**Aim of the task**
Your answer should be an exact copy of the data.

**Records from a dataset**
**********
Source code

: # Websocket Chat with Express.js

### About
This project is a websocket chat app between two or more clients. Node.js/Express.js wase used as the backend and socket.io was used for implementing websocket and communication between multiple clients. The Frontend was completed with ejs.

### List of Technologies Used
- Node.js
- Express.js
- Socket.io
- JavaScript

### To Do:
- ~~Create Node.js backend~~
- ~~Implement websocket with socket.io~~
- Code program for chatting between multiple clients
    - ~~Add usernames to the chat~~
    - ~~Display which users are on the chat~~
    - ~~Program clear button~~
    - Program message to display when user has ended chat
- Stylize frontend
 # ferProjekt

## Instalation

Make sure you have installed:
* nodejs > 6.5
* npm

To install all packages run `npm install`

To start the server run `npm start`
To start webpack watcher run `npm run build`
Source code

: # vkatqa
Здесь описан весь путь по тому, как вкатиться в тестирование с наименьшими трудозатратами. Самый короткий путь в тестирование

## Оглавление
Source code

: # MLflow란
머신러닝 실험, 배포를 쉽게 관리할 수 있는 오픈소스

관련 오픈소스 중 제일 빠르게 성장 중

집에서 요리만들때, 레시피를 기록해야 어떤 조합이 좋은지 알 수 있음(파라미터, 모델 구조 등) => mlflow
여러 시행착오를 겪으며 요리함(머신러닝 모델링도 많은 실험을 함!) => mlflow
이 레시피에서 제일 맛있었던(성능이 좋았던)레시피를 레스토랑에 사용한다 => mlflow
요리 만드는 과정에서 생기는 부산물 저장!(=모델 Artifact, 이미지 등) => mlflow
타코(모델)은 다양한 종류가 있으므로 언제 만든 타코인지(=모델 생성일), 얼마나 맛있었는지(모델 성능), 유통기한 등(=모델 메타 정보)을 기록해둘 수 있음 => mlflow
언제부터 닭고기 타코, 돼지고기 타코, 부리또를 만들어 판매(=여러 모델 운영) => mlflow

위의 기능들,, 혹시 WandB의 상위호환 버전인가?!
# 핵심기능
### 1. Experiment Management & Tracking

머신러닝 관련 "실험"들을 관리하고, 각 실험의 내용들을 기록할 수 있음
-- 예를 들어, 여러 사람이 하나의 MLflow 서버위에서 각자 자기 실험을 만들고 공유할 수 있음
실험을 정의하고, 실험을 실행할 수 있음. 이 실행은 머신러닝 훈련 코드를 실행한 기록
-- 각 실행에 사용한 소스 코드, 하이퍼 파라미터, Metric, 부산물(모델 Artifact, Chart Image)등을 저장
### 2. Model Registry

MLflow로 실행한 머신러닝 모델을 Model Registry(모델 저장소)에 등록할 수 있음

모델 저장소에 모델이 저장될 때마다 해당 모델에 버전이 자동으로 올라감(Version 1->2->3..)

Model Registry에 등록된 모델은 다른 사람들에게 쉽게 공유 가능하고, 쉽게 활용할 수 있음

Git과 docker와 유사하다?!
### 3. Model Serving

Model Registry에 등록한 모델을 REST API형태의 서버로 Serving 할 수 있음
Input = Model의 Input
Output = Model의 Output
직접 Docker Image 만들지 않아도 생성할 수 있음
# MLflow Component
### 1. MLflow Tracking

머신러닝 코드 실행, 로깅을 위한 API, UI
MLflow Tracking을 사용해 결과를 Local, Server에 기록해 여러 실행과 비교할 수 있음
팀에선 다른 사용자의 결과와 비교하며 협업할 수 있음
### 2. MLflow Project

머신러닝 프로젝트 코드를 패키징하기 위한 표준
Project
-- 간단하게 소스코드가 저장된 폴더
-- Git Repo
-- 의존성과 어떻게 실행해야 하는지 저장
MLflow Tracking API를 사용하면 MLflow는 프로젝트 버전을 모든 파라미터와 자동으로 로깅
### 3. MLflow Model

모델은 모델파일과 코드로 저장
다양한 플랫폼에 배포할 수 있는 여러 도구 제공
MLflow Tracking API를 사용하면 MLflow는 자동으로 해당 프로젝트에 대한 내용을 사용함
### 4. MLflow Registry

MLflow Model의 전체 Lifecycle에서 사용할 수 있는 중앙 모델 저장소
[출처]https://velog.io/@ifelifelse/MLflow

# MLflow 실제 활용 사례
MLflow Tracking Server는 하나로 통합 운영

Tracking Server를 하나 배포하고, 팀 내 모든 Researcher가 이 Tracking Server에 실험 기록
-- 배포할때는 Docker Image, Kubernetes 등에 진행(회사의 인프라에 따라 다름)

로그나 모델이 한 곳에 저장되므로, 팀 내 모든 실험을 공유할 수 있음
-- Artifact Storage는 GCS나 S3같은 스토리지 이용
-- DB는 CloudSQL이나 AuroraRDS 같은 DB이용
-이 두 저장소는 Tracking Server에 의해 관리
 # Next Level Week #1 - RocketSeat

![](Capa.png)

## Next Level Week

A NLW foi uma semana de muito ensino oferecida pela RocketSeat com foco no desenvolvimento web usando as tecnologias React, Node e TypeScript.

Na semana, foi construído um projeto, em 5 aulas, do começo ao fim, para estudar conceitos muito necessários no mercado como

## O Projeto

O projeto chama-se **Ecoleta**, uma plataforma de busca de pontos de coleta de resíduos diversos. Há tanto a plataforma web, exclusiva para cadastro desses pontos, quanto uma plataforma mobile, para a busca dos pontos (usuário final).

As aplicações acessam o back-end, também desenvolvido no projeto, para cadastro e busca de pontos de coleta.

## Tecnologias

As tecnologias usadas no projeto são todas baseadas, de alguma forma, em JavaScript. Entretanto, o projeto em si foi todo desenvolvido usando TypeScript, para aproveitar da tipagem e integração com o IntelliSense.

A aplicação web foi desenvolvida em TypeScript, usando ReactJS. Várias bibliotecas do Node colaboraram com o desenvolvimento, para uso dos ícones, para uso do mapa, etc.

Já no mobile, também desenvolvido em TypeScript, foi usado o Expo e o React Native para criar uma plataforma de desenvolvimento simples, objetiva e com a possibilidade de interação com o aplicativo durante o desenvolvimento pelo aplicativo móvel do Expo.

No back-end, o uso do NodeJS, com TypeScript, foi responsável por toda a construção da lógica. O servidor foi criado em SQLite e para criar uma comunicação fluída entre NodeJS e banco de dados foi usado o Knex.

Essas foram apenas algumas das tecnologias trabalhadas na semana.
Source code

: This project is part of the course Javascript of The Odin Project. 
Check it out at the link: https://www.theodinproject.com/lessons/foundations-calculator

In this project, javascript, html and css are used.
**********
**Answer**
Source code

: # Websocket Chat with Express.js

### About
This project is a websocket chat app between two or more clients. Node.js/Express.js wase used as the backend and socket.io was used for implementing websocket and communication between multiple clients. The Frontend was completed with ejs.

### List of Technologies Used
- Node.js
- Express.js
- Socket.io
- JavaScript

### To Do:
- ~~Create Node.js backend~~
- ~~Implement websocket with socket.io~~
- Code program for chatting between multiple clients
    - ~~Add usernames to the chat~~
    - ~~Display which users are on the chat~~
    - ~~Program clear button~~
    - Program message to display when user has ended chat
- Stylize frontend
 # ferProjekt

## Instalation

Make sure you have installed:
* nodejs > 6.5
* npm

To install all packages run `npm install`

To start the server run `npm start`
To start webpack watcher run `npm run build`
Source code

: # vkatqa
Здесь описан весь путь по тому, как вкатиться в тестирование с наименьшими трудозатратами. Самый короткий путь в тестирование

## Оглавление
Source code

: # MLflow란
머신러닝 실험, 배포를 쉽게 관리할 수 있는 오픈소스

관련 오픈소스 중 제일 빠르게 성장 중

집에서 요리만들때, 레시피를 기록해야 어떤 조합이 좋은지 알 수 있음(파라미터, 모델 구조 등) => mlflow
여러 시행착오를 겪으며 요리함(머신러닝 모델링도 많은 실험을 함!) => mlflow
이 레시피에서 제일 맛있었던(성능이 좋았던)레시피를 레스토랑에 사용한다 => mlflow
요리 만드는 과정에서 생기는 부산물 저장!(=모델 Artifact, 이미지 등) => mlflow
타코(모델)은 다양한 종류가 있으므로 언제 만든 타코인지(=모델 생성일), 얼마나 맛있었는지(모델 성능), 유통기한 등(=모델 메타 정보)을 기록해둘 수 있음 => mlflow
언제부터 닭고기 타코, 돼지고기 타코, 부리또를 만들어 판매(=여러 모델 운영) => mlflow

위의 기능들,, 혹시 WandB의 상위호환 버전인가?!
# 핵심기능
### 1. Experiment Management & Tracking

머신러닝 관련 "실험"들을 관리하고, 각 실험의 내용들을 기록할 수 있음
-- 예를 들어, 여러 사람이 하나의 MLflow 서버위에서 각자 자기 실험을 만들고 공유할 수 있음
실험을 정의하고, 실험을 실행할 수 있음. 이 실행은 머신러닝 훈련 코드를 실행한 기록
-- 각 실행에 사용한 소스 코드, 하이퍼 파라미터, Metric, 부산물(모델 Artifact, Chart Image)등을 저장
### 2. Model Registry

MLflow로 실행한 머신러닝 모델을 Model Registry(모델 저장소)에 등록할 수 있음

모델 저장소에 모델이 저장될 때마다 해당 모델에 버전이 자동으로 올라감(Version 1->2->3..)

Model Registry에 등록된 모델은 다른 사람들에게 쉽게 공유 가능하고, 쉽게 활용할 수 있음

Git과 docker와 유사하다?!
### 3. Model Serving

Model Registry에 등록한 모델을 REST API형태의 서버로 Serving 할 수 있음
Input = Model의 Input
Output = Model의 Output
직접 Docker Image 만들지 않아도 생성할 수 있음
# MLflow Component
### 1. MLflow Tracking

머신러닝 코드 실행, 로깅을 위한 API, UI
MLflow Tracking을 사용해 결과를 Local, Server에 기록해 여러 실행과 비교할 수 있음
팀에선 다른 사용자의 결과와 비교하며 협업할 수 있음
### 2. MLflow Project

머신러닝 프로젝트 코드를 패키징하기 위한 표준
Project
-- 간단하게 소스코드가 저장된 폴더
-- Git Repo
-- 의존성과 어떻게 실행해야 하는지 저장
MLflow Tracking API를 사용하면 MLflow는 프로젝트 버전을 모든 파라미터와 자동으로 로깅
### 3. MLflow Model

모델은 모델파일과 코드로 저장
다양한 플랫폼에 배포할 수 있는 여러 도구 제공
MLflow Tracking API를 사용하면 MLflow는 자동으로 해당 프로젝트에 대한 내용을 사용함
### 4. MLflow Registry

MLflow Model의 전체 Lifecycle에서 사용할 수 있는 중앙 모델 저장소
[출처]https://velog.io/@ifelifelse/MLflow

# MLflow 실제 활용 사례
MLflow Tracking Server는 하나로 통합 운영

Tracking Server를 하나 배포하고, 팀 내 모든 Researcher가 이 Tracking Server에 실험 기록
-- 배포할때는 Docker Image, Kubernetes 등에 진행(회사의 인프라에 따라 다름)

로그나 모델이 한 곳에 저장되므로, 팀 내 모든 실험을 공유할 수 있음
-- Artifact Storage는 GCS나 S3같은 스토리지 이용
-- DB는 CloudSQL이나 AuroraRDS 같은 DB이용
-이 두 저장소는 Tracking Server에 의해 관리
 # Next Level Week #1 - RocketSeat

![](Capa.png)

## Next Level Week

A NLW foi uma semana de muito ensino oferecida pela RocketSeat com foco no desenvolvimento web usando as tecnologias React, Node e TypeScript.

Na semana, foi construído um projeto, em 5 aulas, do começo ao fim, para estudar conceitos muito necessários no mercado como

## O Projeto

O projeto chama-se **Ecoleta**, uma plataforma de busca de pontos de coleta de resíduos diversos. Há tanto a plataforma web, exclusiva para cadastro desses pontos, quanto uma plataforma mobile, para a busca dos pontos (usuário final).

As aplicações acessam o back-end, também desenvolvido no projeto, para cadastro e busca de pontos de coleta.

## Tecnologias

As tecnologias usadas no projeto são todas baseadas, de alguma forma, em JavaScript. Entretanto, o projeto em si foi todo desenvolvido usando TypeScript, para aproveitar da tipagem e integração com o IntelliSense.

A aplicação web foi desenvolvida em TypeScript, usando ReactJS. Várias bibliotecas do Node colaboraram com o desenvolvimento, para uso dos ícones, para uso do mapa, etc.

Já no mobile, também desenvolvido em TypeScript, foi usado o Expo e o React Native para criar uma plataforma de desenvolvimento simples, objetiva e com a possibilidade de interação com o aplicativo durante o desenvolvimento pelo aplicativo móvel do Expo.

No back-end, o uso do NodeJS, com TypeScript, foi responsável por toda a construção da lógica. O servidor foi criado em SQLite e para criar uma comunicação fluída entre NodeJS e banco de dados foi usado o Knex.

Essas foram apenas algumas das tecnologias trabalhadas na semana.
Source code

: This project is part of the course Javascript of The Odin Project. 
Check it out at the link: https://www.theodinproject.com/lessons/foundations-calculator

In this project, javascript, html and css are used.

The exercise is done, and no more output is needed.